*THE TASK*
Start at the line in the entries below that contains "Ben je een plichtsbewuste", stop at the line that contains "style: primary", and output exactly the lines in that span, both ends included.

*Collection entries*
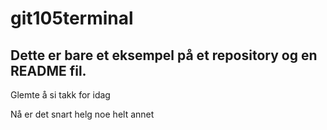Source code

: # git105terminal

## Dette er bare et eksempel på et repository og en README fil.

Glemte å si takk for idag

Nå er det snart helg
noe helt annet
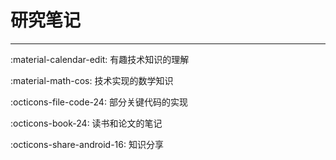 # 研究笔记

---

:material-calendar-edit: 有趣技术知识的理解

:material-math-cos: 技术实现的数学知识

:octicons-file-code-24: 部分关键代码的实现

:octicons-book-24: 读书和论文的笔记

:octicons-share-android-16: 知识分享

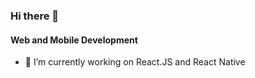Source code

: ### Hi there 👋

#### Web and Mobile Development
        
- 🔭 I’m currently working on React.JS and React Native 









<!--
**mustafamakarnaci/mustafamakarnaci** is a ✨ _special_ ✨ repository because its `README.md` (this file) appears on your GitHub profile.

Here are some ideas to get you started:

Skills: <img src='https://cdn.jsdelivr.net/npm/simple-icons@3.0.1/icons/react.svg' alt='react' height='40'>
        <img src='https://cdn.jsdelivr.net/npm/simple-icons@3.0.1/icons/javascript.svg' alt='javascript' height='40'>
        <img src='https://cdn.jsdelivr.net/npm/simple-icons@3.0.1/icons/html5.svg' alt='html5' height='40'>
        <img src='https://cdn.jsdelivr.net/npm/simple-icons@3.0.1/icons/css3.svg' alt='css3' height='40'>

- 🔭 I’m currently working on ...
- 🌱 I’m currently learning ...
- 👯 I’m looking to collaborate on ...
- 🤔 I’m looking for help with ...
- 💬 Ask me about ...
- 📫 How to reach me: ...
- 😄 Pronouns: ...
- ⚡ Fun fact: ...
-->
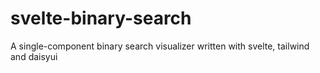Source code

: # svelte-binary-search

A single-component binary search visualizer written with svelte, tailwind and daisyui
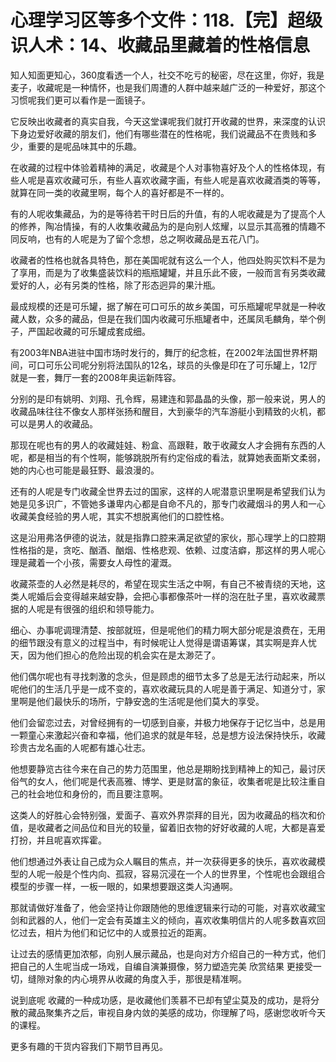 # 心理学习区等多个文件：118.【完】超级识人术：14、收藏品里藏着的性格信息

知人知面更知心，360度看透一个人，社交不吃亏的秘密，尽在这里，你好，我是麦子，收藏呢是一种情怀，也是我们周遭的人群中越来越广泛的一种爱好，那这个习惯呢我们更可以看作是一面镜子。

它反映出收藏者的真实自我，今天这堂课呢我们就打开收藏的世界，来深度的认识下身边爱好收藏的朋友们，他们有哪些潜在的性格呢，我们说藏品不在贵贱和多少，重要的是呢品味其中的乐趣。

在收藏的过程中体验着精神的满足，收藏是个人对事物喜好及个人的性格体现，有些人呢是喜欢收藏可乐，有些人喜欢收藏字画，有些人呢是喜欢收藏酒类的等等，就算在同一类的收藏里啊，每个人的喜好都是不一样的。

有的人呢收集藏品，为的是等待若干时日后的升值，有的人呢收藏是为了提高个人的修养，陶冶情操，有的人收集收藏品为的是向别人炫耀，以显示其高雅的情趣不同反响，也有的人呢是为了留个念想，总之啊收藏品是五花八门。

收藏者的性格也就各具特色，那在美国呢就有这么一个人，他四处购买饮料不是为了享用，而是为了收集盛装饮料的瓶瓶罐罐，并且乐此不疲，一般而言有另类收藏爱好的人，必有另类的性格，除了形态迥异的果汁瓶。

最成规模的还是可乐罐，据了解在可口可乐的故乡美国，可乐瓶罐呢早就是一种收藏人数，众多的藏品，但是在我们国内收藏可乐瓶罐者中，还属凤毛麟角，举个例子，严国起收藏的可乐罐成套成细。

有2003年NBA进驻中国市场时发行的，舞厅的纪念桩，在2002年法国世界杯期间，可口可乐公司呢分别将法国队的12名，球员的头像是印在了可乐罐上，12厅就是一套，舞厅一套的2008年奥运新阵容。

分别的是印有姚明、刘翔、孔令辉，易建连和郭晶晶的头像，那一般来说，男人的收藏品味往往不像女人那样张扬和醒目，大到豪华的汽车游艇小到精致的火机，都可以是男人的收藏品。

那现在呢也有的男人的收藏娃娃、粉盒、高跟鞋，敢于收藏女人才会拥有东西的人呢，都是相当的有个性啊，能够跳脱所有约定俗成的看法，就算她表面斯文柔弱，她的内心也可能是最狂野、最浪漫的。

还有的人呢是专门收藏全世界去过的国家，这样的人呢潜意识里啊是希望我们认为她是见多识广，不管她多谦卑内心都是自命不凡的，那专门收藏烟斗的男人和一心收藏美食经验的男人呢，其实不想脱离他们的口腔性格。

这是沿用弗洛伊德的说法，就是指靠口腔来满足欲望的家伙，那心理学上的口腔期性格指的是，贪吃、酗酒、酗烟、性格悲观、依赖、过度洁癖，那这样的男人呢心理是藏着一个小孩，需要女人母性的灌溉。

收藏茶壶的人必然是耗尽的，希望在现实生活之中啊，有自己不被青绕的天地，这类人呢婚后会变得越来越安静，会把心事都像茶叶一样的泡在肚子里，喜欢收藏票据的人呢是有很强的组织和领导能力。

细心、办事呢调理清楚、按部就班，但是呢他们的精力啊大部分呢是浪费在，无用的细节跟没有意义的过程当中，有时候呢让人觉得是谓语筹谋，其实啊是弃人忧天，因为他们担心的危险出现的机会实在是太渺茫了。

他们偶尔呢也有寻找刺激的念头，但是顾虑的细节太多了总是无法行动起来，所以呢他们的生活几乎是一成不变的，喜欢收藏玩具的人呢是善于满足、知道分寸，家里啊是他们最快乐的场所，宁静安逸的生活呢是他们莫大的享受。

他们会留恋过去，对曾经拥有的一切感到自豪，并极力地保存于记忆当中，总是用一颗童心来激起兴奋和幸福，他们追求的就是年轻，总是想方设法保持快乐，收藏珍贵古龙名画的人呢都有雄心壮志。

他想要静览古往今来在自己的势力范围里，他总是期盼找到精神上的知己，最讨厌俗气的女人，他们呢是代表高雅、博学、更是财富的象征，收集者呢是比较注重自己的社会地位和身份的，而且要注意啊。

这类人的好胜心会特别强，爱面子、喜欢外界崇拜的目光，因为收藏品的档次和价值，是收藏者之间品位和目光的较量，留着旧衣物的好好收藏的人呢，大都是喜爱打扮，并且呢喜欢挥霍。

他们想通过外表让自己成为众人瞩目的焦点，并一次获得更多的快乐，喜欢收藏模型的人呢一般是个性内向、孤寂，容易沉浸在一个人的世界里，个性呢也会跟组合模型的步骤一样，一板一眼的，如果想要跟这类人沟通啊。

那就请做好准备了，他会坚持让你跟随他的思维逻辑来行动的可能，对喜欢收藏宝剑和武器的人，他们一定会有英雄主义的倾向，喜欢收集明信片的人呢多数喜欢回忆过去，相片为他们和记忆中的人或景拉近的距离。

让过去的感情更加浓郁，向别人展示藏品，也是向对方介绍自己的一种方式，他们把自己的人生呢当成一场戏，自编自演兼摄像，努力塑造完美 欣赏结果 更接受一切，缝隙对象的内心境界从收藏的角度入手，那很是精准啊。

说到底呢 收藏的一种成功感，是收藏他们羡慕不已却有望尘莫及的成功，是将分散的藏品聚集齐之后，审视自身内敛的美感的成功，你理解了吗，感谢您收听今天的课程。

更多有趣的干货内容我们下期节目再见。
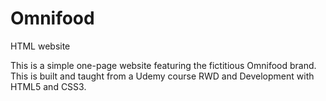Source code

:# Omnifood
HTML website

This is a simple one-page website featuring the fictitious Omnifood brand. 
This is built and taught from a Udemy course RWD and Development with HTML5 and CSS3.
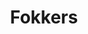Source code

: ---
title: Fokkers
has_intro: true
intro_content: >
  Ben je een plichtsbewuste fokker die voor zijn gekweekte pups het juiste baasje wil? Vraag aan je dierenarts een uitnodiging die je toelaat jouw nestje te publiceren in de Link4Vets database. Jouw nestje wordt zichtbaar voor alle bij ons geregistreerde dierenartsen.
  <br /><br />
  Heb je een uitnodiging voor publicatie ontvangen van je dierenarts? Registreer als fokker in onze database via onderstaande link. Gebruik hierbij het e-mail adres waarop de uitnodiging toekwam.
intro_actions:
- label: Puppy database
  url: 'https://nestjes.link4vets.be'
  style: primary
- label: Contact
  url: /contact
  style: secondary
- label: Handleiding
  url: /manuals/Handleiding_Link4Vets_Fokker.pdf
  style: secondary
has_more_link: true
more_link_text: Lees Verder
layout: home
---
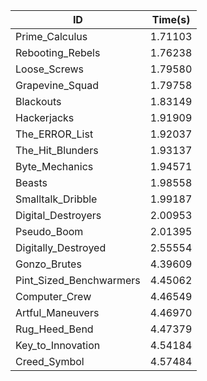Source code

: |ID|Time(s)|
|-|-|
|Prime_Calculus|1.71103|
|Rebooting_Rebels|1.76238|
|Loose_Screws|1.79580|
|Grapevine_Squad|1.79758|
|Blackouts|1.83149|
|Hackerjacks|1.91909|
|The_ERROR_List|1.92037|
|The_Hit_Blunders|1.93137|
|Byte_Mechanics|1.94571|
|Beasts|1.98558|
|Smalltalk_Dribble|1.99187|
|Digital_Destroyers|2.00953|
|Pseudo_Boom|2.01395|
|Digitally_Destroyed|2.55554|
|Gonzo_Brutes|4.39609|
|Pint_Sized_Benchwarmers|4.45062|
|Computer_Crew|4.46549|
|Artful_Maneuvers|4.46970|
|Rug_Heed_Bend|4.47379|
|Key_to_Innovation|4.54184|
|Creed_Symbol|4.57484|
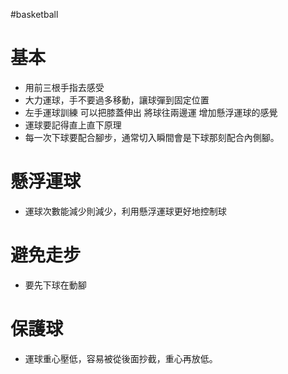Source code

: #basketball 

# 基本
- 用前三根手指去感受
- 大力運球，手不要過多移動，讓球彈到固定位置
- 左手運球訓練 可以把膝蓋伸出 將球往兩邊運 增加懸浮運球的感覺
- 運球要記得直上直下原理
- 每一次下球要配合腳步，通常切入瞬間會是下球那刻配合內側腳。

# 懸浮運球
- 運球次數能減少則減少，利用懸浮運球更好地控制球

# 避免走步
- 要先下球在動腳

# 保護球
- 運球重心壓低，容易被從後面抄截，重心再放低。
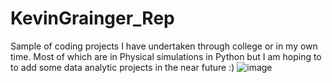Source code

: # KevinGrainger_Rep
Sample of coding projects I have undertaken through college or in my own time.
Most of which are in Physical simulations in Python but I am hoping to to add some data analytic projects in the near future :)
![image](https://github.com/kevingrainger/KevinGrainger_Rep/assets/150854706/65ebcab0-3c16-4c66-b113-a35ab5dc3b47)
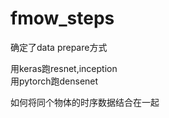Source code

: # fmow_steps



确定了data prepare方式<br>


用keras跑resnet,inception<br>
用pytorch跑densenet<br>

如何将同个物体的时序数据结合在一起<br>
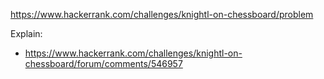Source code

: https://www.hackerrank.com/challenges/knightl-on-chessboard/problem

Explain:

- https://www.hackerrank.com/challenges/knightl-on-chessboard/forum/comments/546957
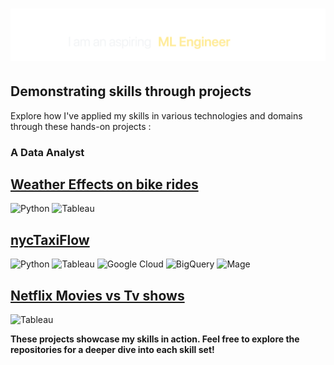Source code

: 
<h1 align="center">
    <img         src="https://github.com/patelvishwa1999/patelvishwa1999/blob/8b4b1277d4b4ff080292fbfac6d81aba60f14b5b/images_svg/namegithub2.gif" alt="Vishwa Patel" />
</h1>

## Demonstrating skills through projects
Explore how I've applied my skills in various technologies and domains through these hands-on projects :

### A Data Analyst
## [Weather Effects on bike rides](https://public.tableau.com/app/profile/vishwa.patel1372/viz/BikeRidesDataAnalysis/Dashboard1)
![Python](https://img.shields.io/badge/-Python-e7f5ff?style=for-the-badge&logo=python&logoColor=38454F)
![Tableau](https://img.shields.io/badge/-Tableau-d0ebff?style=for-the-badge&logo=tableau&logoColor=38454F)


## [nycTaxiFlow](https://public.tableau.com/app/profile/vishwa.patel1372/viz/nycTaxi_17045558575210/Dashboard1)
![Python](https://img.shields.io/badge/-Python-e7f5ff?style=for-the-badge&logo=python&logoColor=38454F)
![Tableau](https://img.shields.io/badge/-Tableau-d0ebff?style=for-the-badge&logo=tableau&logoColor=38454F)
![Google Cloud](https://img.shields.io/badge/-Google_Cloud-a5d8ff?style=for-the-badge&logo=google-cloud&logoColor=38454F)
![BigQuery](https://img.shields.io/badge/-BigQuery-74c0fc?style=for-the-badge&logo=google-cloud&logoColor=38454F)
![Mage](https://img.shields.io/badge/-Mage-4dabf7?style=for-the-badge&logo=google-cloud&logoColor=38454F)


## [Netflix Movies vs Tv shows](https://public.tableau.com/app/profile/vishwa.patel1372/viz/Netflix_17045570312290/NetflixDataset)
![Tableau](https://img.shields.io/badge/-Tableau-e7f5ff?style=for-the-badge&logo=tableau&logoColor=38454F)

**These projects showcase my skills in action. Feel free to explore the repositories for a deeper dive into each skill set!**



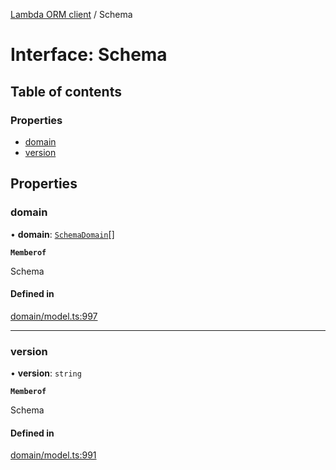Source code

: [Lambda ORM client](../README.md) / Schema

# Interface: Schema

## Table of contents

### Properties

- [domain](Schema.md#domain)
- [version](Schema.md#version)

## Properties

### domain

• **domain**: [`SchemaDomain`](SchemaDomain.md)[]

**`Memberof`**

Schema

#### Defined in

[domain/model.ts:997](https://github.com/FlavioLionelRita/lambdaorm-client-node/blob/216c8a0/src/lib/domain/model.ts#L997)

___

### version

• **version**: `string`

**`Memberof`**

Schema

#### Defined in

[domain/model.ts:991](https://github.com/FlavioLionelRita/lambdaorm-client-node/blob/216c8a0/src/lib/domain/model.ts#L991)
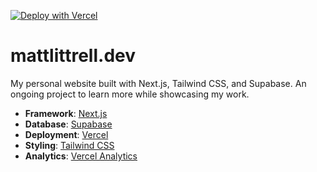[![Deploy with Vercel](https://vercel.com/button)](https://vercel.com/new/clone?repository-url=https%3A%2F%2Fgithub.com%2Fleerob%2Fleerob.io)

# mattlittrell.dev

My personal website built with Next.js, Tailwind CSS, and Supabase. An ongoing project to learn more while showcasing my work.

- **Framework**: [Next.js](https://nextjs.org/)
- **Database**: [Supabase](https://supabase.com)
- **Deployment**: [Vercel](https://vercel.com)
- **Styling**: [Tailwind CSS](https://tailwindcss.com)
- **Analytics**: [Vercel Analytics](https://vercel.com/analytics)
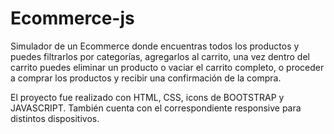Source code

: # Ecommerce-js
Simulador de un Ecommerce donde encuentras todos los productos y puedes filtrarlos por categorías, agregarlos al carrito, una vez dentro del carrito puedes eliminar un producto o vaciar el carrito completo, o proceder a comprar los productos y recibir una confirmación de la compra.

El proyecto fue realizado con HTML, CSS, icons de BOOTSTRAP y JAVASCRIPT. También cuenta con el correspondiente responsive para distintos dispositivos.
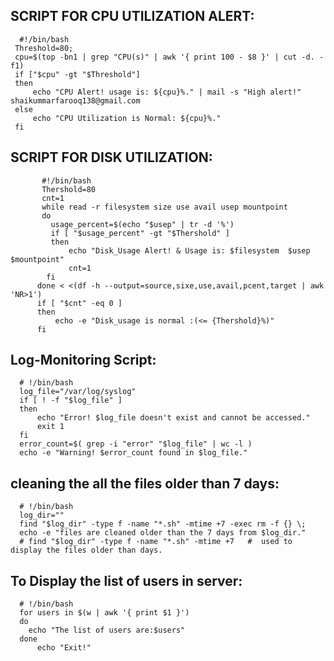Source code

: SCRIPT FOR CPU UTILIZATION ALERT:
---------------------------------
      #!/bin/bash
     Threshold=80;
     cpu=$(top -bn1 | grep "CPU(s)" | awk '{ print 100 - $8 }' | cut -d. -f1)
     if ["$cpu" -gt "$Threshold"]
     then 
         echo "CPU Alert! usage is: ${cpu}%." | mail -s "High alert!" shaikummarfarooq138@gmail.com
     else
         echo "CPU Utilization is Normal: ${cpu}%."
     fi


SCRIPT FOR DISK UTILIZATION:
----------------------------

           #!/bin/bash
           Thershold=80
           cnt=1
           while read -r filesystem size use avail usep mountpoint
           do 
             usage_percent=$(echo "$usep" | tr -d '%')
             if [ "$usage_percent" -gt "$Thershold" ]
             then
                 echo "Disk_Usage Alert! & Usage is: $filesystem  $usep  $mountpoint"
                 cnt=1
            fi
          done < <(df -h --output=source,sixe,use,avail,pcent,target | awk 'NR>1')
          if [ "$cnt" -eq 0 ] 
          then
              echo -e "Disk_usage is normal :(<= {Thershold}%)"
          fi


Log-Monitoring Script:
----------------------


      # !/bin/bash
      log_file="/var/log/syslog"
      if [ ! -f "$log_file" ]
      then
          echo "Error! $log_file doesn't exist and cannot be accessed."
          exit 1
      fi
      error_count=$( grep -i "error" "$log_file" | wc -l )
      echo -e "Warning! $error_count found in $log_file."

cleaning the all the files older than 7 days:
---------------------------------------------

      # !/bin/bash
      log_dir=""
      find "$log_dir" -type f -name "*.sh" -mtime +7 -exec rm -f {} \;
      echo -e "files are cleaned older than the 7 days from $log_dir."
      # find "$log_dir" -type f -name "*.sh" -mtime +7   #  used to display the files older than days.

To Display the list of users in server:
---------------------------------------
      # !/bin/bash
      for users in $(w | awk '{ print $1 }') 
      do
        echo "The list of users are:$users"
      done
          echo "Exit!"
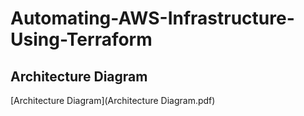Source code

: # Automating-AWS-Infrastructure-Using-Terraform

## Architecture Diagram 
[Architecture Diagram](Architecture Diagram.pdf)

*TASK SOLUTION*
  Ben je een plichtsbewuste fokker die voor zijn gekweekte pups het juiste baasje wil? Vraag aan je dierenarts een uitnodiging die je toelaat jouw nestje te publiceren in de Link4Vets database. Jouw nestje wordt zichtbaar voor alle bij ons geregistreerde dierenartsen.
  <br /><br />
  Heb je een uitnodiging voor publicatie ontvangen van je dierenarts? Registreer als fokker in onze database via onderstaande link. Gebruik hierbij het e-mail adres waarop de uitnodiging toekwam.
intro_actions:
- label: Puppy database
  url: 'https://nestjes.link4vets.be'
  style: primary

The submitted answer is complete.